Another challenge is modifying codebase history. Some tools, like code beautifiers, can not only find errors but fix them as well. This is great because you can upgrade the entire codebase at once, but that introduces a new problem: applying tools to the whole codebase will mess up git-blame. As a developer, I want to see which human last modified this line, but now the tool is listed instead.
These challenges hinder the adoption of automated tools, but there is hope: incremental rollout.
Eating the elephant one bite at a time
When a team first turns on linters and formatters, they often are overwhelmed by the number of errors and warnings found. If everything is a problem then where do you focus? Which are the most important ones to fix? If the warnings are reported as errors then everything will block development. Many tools usually encourage you to treat the output as errors that prevent the code from being committed, or the branch from being merged. Once the process is smooth this actually is a good policy, but when you first start with an existing codebase, this policy will slow things down.
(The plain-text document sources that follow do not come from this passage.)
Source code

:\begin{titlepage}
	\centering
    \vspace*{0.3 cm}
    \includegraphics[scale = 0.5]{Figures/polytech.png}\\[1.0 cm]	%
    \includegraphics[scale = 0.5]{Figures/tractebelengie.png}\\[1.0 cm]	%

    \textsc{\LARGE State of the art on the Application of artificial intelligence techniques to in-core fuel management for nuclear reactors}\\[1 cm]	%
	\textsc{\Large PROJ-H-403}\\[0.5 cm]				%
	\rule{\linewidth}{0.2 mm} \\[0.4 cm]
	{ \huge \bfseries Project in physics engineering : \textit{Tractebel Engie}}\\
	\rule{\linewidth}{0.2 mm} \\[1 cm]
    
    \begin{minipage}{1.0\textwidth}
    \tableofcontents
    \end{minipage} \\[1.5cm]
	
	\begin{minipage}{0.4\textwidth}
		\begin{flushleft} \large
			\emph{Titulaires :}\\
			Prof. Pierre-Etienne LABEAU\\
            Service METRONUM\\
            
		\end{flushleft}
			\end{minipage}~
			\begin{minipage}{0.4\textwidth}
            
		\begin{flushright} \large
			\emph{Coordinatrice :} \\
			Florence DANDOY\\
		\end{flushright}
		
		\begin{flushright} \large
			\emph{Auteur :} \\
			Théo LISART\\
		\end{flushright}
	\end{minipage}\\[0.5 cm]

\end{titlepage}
There are a couple of ways to address this:
You can run the linters only on a portion of the code base. Maybe you pick just the UI and not the server, or only the database code. Or you could only run linters on changed files. The downside is that when you change only one line in a file, you are now responsible for fixing all of the issues in that file which is especially daunting if it’s a big one. (This used to happen to me all the time at my last company!).
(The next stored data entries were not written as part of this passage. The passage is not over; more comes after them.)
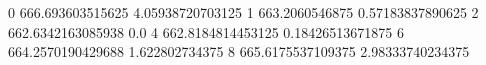 0 666.693603515625 4.05938720703125
1 663.2060546875 0.57183837890625
2 662.6342163085938 0.0
4 662.8184814453125 0.18426513671875
6 664.2570190429688 1.622802734375
8 665.6175537109375 2.98333740234375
Another option is to downgrade the error checking. Many linters can be configured to treat errors as warnings or to reduce the number of types of issues found. This is helpful initially but make sure your remember to revert to stricter settings eventually.
Finally you could just stop development for a month and fix all of the errors. Unsurprisingly, few teams want to do this due to the high cost in time and progress.
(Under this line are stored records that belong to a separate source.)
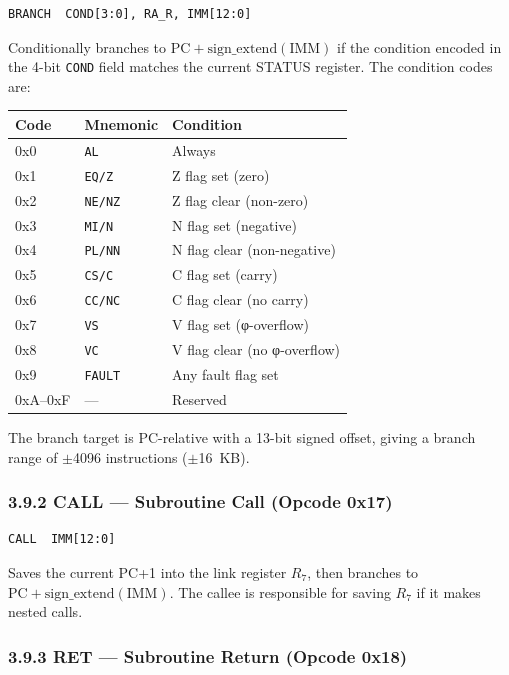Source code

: \begin{verbatim}
BRANCH  COND[3:0], RA_R, IMM[12:0]
\end{verbatim}

Conditionally branches to \(\text{PC} + \text{sign\_extend}(\text{IMM})\)
if the condition encoded in the 4-bit \texttt{COND} field matches
the current STATUS register. The condition codes are:

\begin{longtable}[]{@{}lll@{}}
\toprule\noalign{}
Code & Mnemonic & Condition \\
\midrule\noalign{}
\endhead
\bottomrule\noalign{}
\endlastfoot
0x0 & \texttt{AL} & Always \\
0x1 & \texttt{EQ/Z} & Z flag set (zero) \\
0x2 & \texttt{NE/NZ} & Z flag clear (non-zero) \\
0x3 & \texttt{MI/N} & N flag set (negative) \\
0x4 & \texttt{PL/NN} & N flag clear (non-negative) \\
0x5 & \texttt{CS/C} & C flag set (carry) \\
0x6 & \texttt{CC/NC} & C flag clear (no carry) \\
0x7 & \texttt{VS} & V flag set (φ-overflow) \\
0x8 & \texttt{VC} & V flag clear (no φ-overflow) \\
0x9 & \texttt{FAULT} & Any fault flag set \\
0xA--0xF & --- & Reserved \\
\end{longtable}

The branch target is PC-relative with a 13-bit signed offset,
giving a branch range of $\pm$4096 instructions ($\pm$16~KB).

\subsubsection{3.9.2 CALL --- Subroutine Call (Opcode 0x17)}

\begin{verbatim}
CALL  IMM[12:0]
\end{verbatim}

Saves the current PC+1 into the link register \(R_7\), then
branches to \(\text{PC} + \text{sign\_extend}(\text{IMM})\).
The callee is responsible for saving \(R_7\) if it makes
nested calls.

\subsubsection{3.9.3 RET --- Subroutine Return (Opcode 0x18)}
The problem with all of the above solutions is that they are still manual. The whole point of automation is to avoid manual errors. A better solution is what we call “Hold the Line”, which focuses on improving code quality without exacerbating existing issues, allowing for gradual improvement over time.
Hold the Line
Hold the line is a concept which means tools will only run on new changes, not on old code. This means you can adopt the tool without running it on your entire codebase, only the new changes. Over time you can go back and fix the older code at your leisure.
At a previous company I had a lot of coffeescript to turn into typescript. Our policy was to only port code when already modifying that file for other reasons (bug fixes or new features). This ensured we made progress on our technical debt but not be overwhelmed by it. In some other cases we would make these changes on a line by line basis rather than file by file (such as adding extra property types to older React JS code). The point is Hold The Line lets you keep working without eating the elephant all at once.
If your tool supports Hold the Line, then absolutely turn it on. If your tool doesn’t, then use Trunk Check to run them. Trunk Check implements Hold The Line across all of the tools we have wrapped, at the level of single code lines, giving you one consistent place to manage their settings. Either way, you can now introduce checking to a new project and get immediate value on only your new code. You don’t have to go back and fix everything since the beginning. Once you get some breathing room you can slowly go back and fix issues in older code.
Never Change History
Tools which can not only detect but fix issues for you don’t have the problems above. You can upgrade the entire codebase at once and be done with it. Code formatters like Prettier (my personal favorite) work like this. The problem is that even if they work perfectly, they have created a giant break in the history of the codebase.
If searching through code is like archeology, then reformatting your codebase creates a KT Boundary that obscures the real things you are looking for. We dig through old code using git blame to find when a particular line was last modified and by whom. Running a beautifier on your entire codebase will essentially reset history. Most IDEs even bundle git blame into their text editor gutters, so resetting history affects a development aide used every day. Not good! But there is a solution.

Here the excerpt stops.